Exception: lkj_corr_lpdf: y is not positive definite.
This repeats for 100 attempts until it errors out. I understand why a correlation matrix needs to be positive-def but don’t understand why it fails to initialize properly here.
Full Stan Code:
functions {
// return (A \otimes B) v where:
// A is n1 x n1, B = n2 x n2, V = n2 x n1 = reshape(v,n2,n1)
matrix kron_mvprod(matrix A, matrix B, matrix V) {
return transpose(A * transpose(B * V));
}
// A is a length n1 vector, B is a length n2 vector.

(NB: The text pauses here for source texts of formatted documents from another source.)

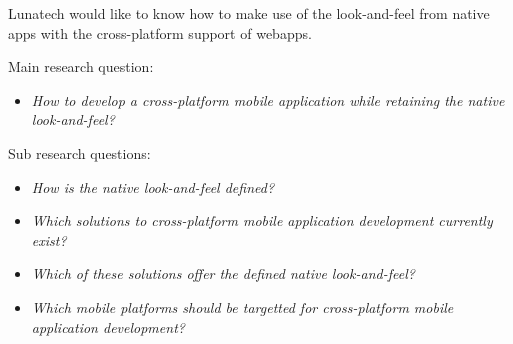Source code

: Lunatech would like to know how to make use of the look-and-feel from native apps with the cross-platform support of webapps.


Main research question:
\begin{itemize}
\item \emph{How to develop a cross-platform mobile application while retaining the native look-and-feel?}
\end{itemize}

\noindent Sub research questions:
\begin{itemize}
\item \emph{How is the native look-and-feel defined?}
\item \emph{Which solutions to cross-platform mobile application development currently exist?}
\item \emph{Which of these solutions offer the defined native look-and-feel?}
\item \emph{Which mobile platforms should be targetted for cross-platform mobile application development?}
\end{itemize}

// Treating them as diagonal matrices, this calculates:
// v = (A \otimes B + sigma2)ˆ{-1}
// and returns the n1 x n2 matrix V = reshape(v,n1,n2)
matrix calculate_eigenvalues(vector A, vector B, int n1, int n2, real sigma2) {
matrix[n1,n2] e;
for(i in 1:n1) {
for(j in 1:n2) {
e[i,j] = (A[i] * B[j] + sigma2);
} }
return(e); }
}
data {
int<lower=1> n1;
int<lower=1> n2; // categories for learning cross-type correlations
vector[n2] x1; // observation locations (e.g. timestamps)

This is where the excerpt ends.